» **BRIEF**: The only acceptable output is every entry, printed exactly.

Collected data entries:

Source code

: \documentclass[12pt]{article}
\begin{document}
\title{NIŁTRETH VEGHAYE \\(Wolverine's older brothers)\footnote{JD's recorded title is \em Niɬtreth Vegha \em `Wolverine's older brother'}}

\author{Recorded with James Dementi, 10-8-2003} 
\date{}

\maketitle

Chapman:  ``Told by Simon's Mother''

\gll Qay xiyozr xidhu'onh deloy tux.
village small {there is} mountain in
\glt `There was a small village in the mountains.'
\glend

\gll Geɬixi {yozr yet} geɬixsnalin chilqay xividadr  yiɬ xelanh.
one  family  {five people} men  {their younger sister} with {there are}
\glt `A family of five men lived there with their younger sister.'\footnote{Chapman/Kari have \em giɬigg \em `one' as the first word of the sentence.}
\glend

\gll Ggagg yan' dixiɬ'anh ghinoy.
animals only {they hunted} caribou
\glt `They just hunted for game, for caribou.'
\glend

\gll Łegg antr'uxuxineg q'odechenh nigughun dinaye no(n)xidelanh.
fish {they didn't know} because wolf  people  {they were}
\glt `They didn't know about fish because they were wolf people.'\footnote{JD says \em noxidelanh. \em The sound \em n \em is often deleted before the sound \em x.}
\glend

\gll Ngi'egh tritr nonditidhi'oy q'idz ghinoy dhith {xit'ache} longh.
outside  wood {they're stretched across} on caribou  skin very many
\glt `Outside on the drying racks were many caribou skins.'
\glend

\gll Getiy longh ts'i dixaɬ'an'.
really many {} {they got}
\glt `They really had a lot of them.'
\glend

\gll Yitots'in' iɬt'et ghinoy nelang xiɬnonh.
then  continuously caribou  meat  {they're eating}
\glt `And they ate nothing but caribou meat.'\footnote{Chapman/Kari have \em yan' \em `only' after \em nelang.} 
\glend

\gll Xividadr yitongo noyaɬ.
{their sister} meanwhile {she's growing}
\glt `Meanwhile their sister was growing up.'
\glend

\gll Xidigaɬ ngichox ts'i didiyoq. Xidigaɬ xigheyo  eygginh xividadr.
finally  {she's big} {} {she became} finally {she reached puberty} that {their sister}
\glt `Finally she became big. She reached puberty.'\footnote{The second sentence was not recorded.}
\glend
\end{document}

» **RESULT OF THE TASK**:
Source code

: \documentclass[12pt]{article}
\begin{document}
\title{NIŁTRETH VEGHAYE \\(Wolverine's older brothers)\footnote{JD's recorded title is \em Niɬtreth Vegha \em `Wolverine's older brother'}}

\author{Recorded with James Dementi, 10-8-2003} 
\date{}

\maketitle

Chapman:  ``Told by Simon's Mother''

\gll Qay xiyozr xidhu'onh deloy tux.
village small {there is} mountain in
\glt `There was a small village in the mountains.'
\glend

\gll Geɬixi {yozr yet} geɬixsnalin chilqay xividadr  yiɬ xelanh.
one  family  {five people} men  {their younger sister} with {there are}
\glt `A family of five men lived there with their younger sister.'\footnote{Chapman/Kari have \em giɬigg \em `one' as the first word of the sentence.}
\glend

\gll Ggagg yan' dixiɬ'anh ghinoy.
animals only {they hunted} caribou
\glt `They just hunted for game, for caribou.'
\glend

\gll Łegg antr'uxuxineg q'odechenh nigughun dinaye no(n)xidelanh.
fish {they didn't know} because wolf  people  {they were}
\glt `They didn't know about fish because they were wolf people.'\footnote{JD says \em noxidelanh. \em The sound \em n \em is often deleted before the sound \em x.}
\glend

\gll Ngi'egh tritr nonditidhi'oy q'idz ghinoy dhith {xit'ache} longh.
outside  wood {they're stretched across} on caribou  skin very many
\glt `Outside on the drying racks were many caribou skins.'
\glend

\gll Getiy longh ts'i dixaɬ'an'.
really many {} {they got}
\glt `They really had a lot of them.'
\glend

\gll Yitots'in' iɬt'et ghinoy nelang xiɬnonh.
then  continuously caribou  meat  {they're eating}
\glt `And they ate nothing but caribou meat.'\footnote{Chapman/Kari have \em yan' \em `only' after \em nelang.} 
\glend

\gll Xividadr yitongo noyaɬ.
{their sister} meanwhile {she's growing}
\glt `Meanwhile their sister was growing up.'
\glend

\gll Xidigaɬ ngichox ts'i didiyoq. Xidigaɬ xigheyo  eygginh xividadr.
finally  {she's big} {} {she became} finally {she reached puberty} that {their sister}
\glt `Finally she became big. She reached puberty.'\footnote{The second sentence was not recorded.}
\glend
\end{document}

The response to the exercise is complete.